Signs of the Cooking Process
In addition to the ingredients, there are some common signs of meth cooking you can spot if you’re alert.
If you see a patch of seemingly-random dead grass or plants outside the front door, it often means that the cookers dumped a bit of their toxic byproducts outside. You may also find large amounts of sheets or other potential filtering material covered with a white, powdery residue in the trash or stuffed into the corners of the home.
Because of a meth lab’s several distinct chemicals, you or a neighbor might notice any of several smells coming from a meth lab. Ammonia (often described by neighbors as ‘cat piss’), lighter fluid, sulphur (from the matches), and ‘sweet syrupy smell’ (from the ether) are all common reports.
Meth lab cookers are generally pretty cagey on avoiding getting caught, but you should be suspicious if a neighbor reports that your tenants are throwing things away in their trash cans, or are driving some trash away in their vehicle. Another reason to be suspicious is having a tenant that the neighbors report as shady and secretive, and yet who seems to entertain a lot of guests for short periods of time.
What to Do If You Suspect a Meth Lab
If you suspect that your tenant has built a meth lab on one of your properties, do NOT inspect the property yourself, and do NOT confront the tenant alone.
There are dozens of nasty chemicals that you don’t want to get anywhere near you inside a meth lab — and meth cookers tend to shoot first and not ask questions at all.

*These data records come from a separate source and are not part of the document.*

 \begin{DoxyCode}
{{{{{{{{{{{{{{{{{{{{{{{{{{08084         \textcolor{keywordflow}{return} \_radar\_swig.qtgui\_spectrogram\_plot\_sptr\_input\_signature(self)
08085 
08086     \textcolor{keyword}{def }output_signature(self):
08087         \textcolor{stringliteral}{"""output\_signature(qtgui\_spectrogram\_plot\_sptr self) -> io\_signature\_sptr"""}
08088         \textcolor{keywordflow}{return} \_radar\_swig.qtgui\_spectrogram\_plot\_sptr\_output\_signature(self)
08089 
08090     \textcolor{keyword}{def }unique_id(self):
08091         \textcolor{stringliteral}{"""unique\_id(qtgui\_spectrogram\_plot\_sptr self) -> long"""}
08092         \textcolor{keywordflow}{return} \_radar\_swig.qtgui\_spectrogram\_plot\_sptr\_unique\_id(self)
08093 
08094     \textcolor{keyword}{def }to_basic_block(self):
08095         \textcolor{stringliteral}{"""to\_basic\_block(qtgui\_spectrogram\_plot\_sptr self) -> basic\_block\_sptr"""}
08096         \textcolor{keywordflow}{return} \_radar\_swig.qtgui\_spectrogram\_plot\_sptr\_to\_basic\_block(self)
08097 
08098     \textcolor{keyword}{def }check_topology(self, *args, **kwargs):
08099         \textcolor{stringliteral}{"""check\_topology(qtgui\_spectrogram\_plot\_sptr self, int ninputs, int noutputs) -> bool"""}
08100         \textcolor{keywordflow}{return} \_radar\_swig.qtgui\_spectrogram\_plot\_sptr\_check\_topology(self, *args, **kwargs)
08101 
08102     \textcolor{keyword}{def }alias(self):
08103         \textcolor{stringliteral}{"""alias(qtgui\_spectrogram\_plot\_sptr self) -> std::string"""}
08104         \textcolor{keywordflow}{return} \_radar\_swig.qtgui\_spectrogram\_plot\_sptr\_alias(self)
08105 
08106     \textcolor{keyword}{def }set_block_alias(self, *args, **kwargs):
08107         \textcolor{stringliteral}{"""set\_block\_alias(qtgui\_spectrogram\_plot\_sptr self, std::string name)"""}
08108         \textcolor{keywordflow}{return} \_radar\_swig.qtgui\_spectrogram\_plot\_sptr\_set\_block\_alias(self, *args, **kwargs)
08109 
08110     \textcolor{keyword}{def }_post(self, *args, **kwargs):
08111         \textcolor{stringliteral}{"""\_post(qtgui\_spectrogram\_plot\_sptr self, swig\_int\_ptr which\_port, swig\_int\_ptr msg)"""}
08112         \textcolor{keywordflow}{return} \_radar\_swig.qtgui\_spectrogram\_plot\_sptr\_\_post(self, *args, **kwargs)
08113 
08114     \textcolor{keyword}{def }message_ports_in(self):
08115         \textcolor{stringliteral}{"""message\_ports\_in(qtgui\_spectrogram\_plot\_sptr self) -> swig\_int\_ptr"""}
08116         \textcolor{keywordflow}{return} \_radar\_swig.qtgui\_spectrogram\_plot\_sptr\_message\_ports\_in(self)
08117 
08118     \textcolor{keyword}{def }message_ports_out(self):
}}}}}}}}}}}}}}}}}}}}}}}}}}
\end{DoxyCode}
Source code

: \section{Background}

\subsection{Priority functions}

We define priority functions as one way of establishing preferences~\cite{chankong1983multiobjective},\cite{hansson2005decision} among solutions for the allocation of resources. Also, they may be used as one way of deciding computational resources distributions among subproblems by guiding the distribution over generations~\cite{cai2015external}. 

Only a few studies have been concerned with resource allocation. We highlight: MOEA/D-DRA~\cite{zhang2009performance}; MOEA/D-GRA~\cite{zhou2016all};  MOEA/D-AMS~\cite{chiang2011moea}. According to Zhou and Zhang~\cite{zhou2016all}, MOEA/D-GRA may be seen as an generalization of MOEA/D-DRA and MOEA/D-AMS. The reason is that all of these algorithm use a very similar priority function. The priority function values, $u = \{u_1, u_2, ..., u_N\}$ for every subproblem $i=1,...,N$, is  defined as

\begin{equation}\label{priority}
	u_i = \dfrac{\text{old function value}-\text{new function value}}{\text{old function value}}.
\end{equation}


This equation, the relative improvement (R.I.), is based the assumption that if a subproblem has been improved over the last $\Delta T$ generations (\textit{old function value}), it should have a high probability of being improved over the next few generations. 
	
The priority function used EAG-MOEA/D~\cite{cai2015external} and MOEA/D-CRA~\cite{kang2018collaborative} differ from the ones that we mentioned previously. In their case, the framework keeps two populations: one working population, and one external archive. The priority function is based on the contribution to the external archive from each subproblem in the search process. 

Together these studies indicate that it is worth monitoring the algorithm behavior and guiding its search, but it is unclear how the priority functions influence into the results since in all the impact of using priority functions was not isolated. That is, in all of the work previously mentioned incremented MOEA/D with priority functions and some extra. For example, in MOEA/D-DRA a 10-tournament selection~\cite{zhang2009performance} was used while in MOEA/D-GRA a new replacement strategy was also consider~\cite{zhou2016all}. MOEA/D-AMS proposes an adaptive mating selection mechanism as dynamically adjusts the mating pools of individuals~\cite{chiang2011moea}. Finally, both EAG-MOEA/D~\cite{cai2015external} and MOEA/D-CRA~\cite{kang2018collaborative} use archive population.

Instead, call the local narcotics division and share your concerns with them. Let them make the determination as to whether it’s actually a meth lab; it’s not like they’re going to charge you if you’re mistaken.
What to Do If You’re Right
If it turns out that your property actually was used as a meth lab, we apologize.
There’s nothing you can realistically do to avoid the cleanup costs other than sell the property, and most state laws require you to disclose the existence of all environmental hazards pertaining to a sold property. Meth certainly counts as several of those, so selling a former meth lab is very challenging.
How do I Keep This From Happening In the First Place?
An ounce of prevention yadda, yadda.
Screening your tenants is vital; having a property manager in place is a good start because meth cookers tend to seek out self-managed rentals without a standardized and rigorous screening system.
Either way, call their previous landlords to establish a pattern of good tenancy (and keep a wary eye out for fakes!) Check their references, verify their source of income.
If your tenant switches to paying rent in cash, schedule a visit. If you cruise by and notice that they’ve boarded up or otherwise obviously blocked the windows, schedule a visit. If you talk to the neighbors — which you should be doing anyway — and they’re at all suspicious, schedule a visit.
(Obviously include in the lease/rental agreement that regular inspections will be occurring, with notice given as per your state’s statutes.) If you go in for a visit and they’re absent, look for the signs listed above and don’t hesitate to call the cops — it really is a very genuine case of ‘better safe than sorry’ on this issue.
How can I Avoid Purchasing a Former Meth Lab?
Fortunately, this one is easy: there’s a ten-pack of meth residue test kits available from Amazon.com for around $30.
Buy one, and don’t purchase a property without testing it first, no matter how clean it looks and how good of a neighborhood it’s in. The $30 isn’t going to hurt you, and it could save you hundreds of thousands — because in most states, once you buy a meth house, the responsibility for the cleanup is yours, even if the seller didn’t tell you about it.
No one wants to have to deal with the horrible reality of a Breaking Bad situation in their rentals — but hopefully, with a bit of knowledge and a little proper prior planning, you can head it off before it becomes a ten thousand dollar problem.
Do you have experience with tenants cooking meth within your property? If so, how did you handle it?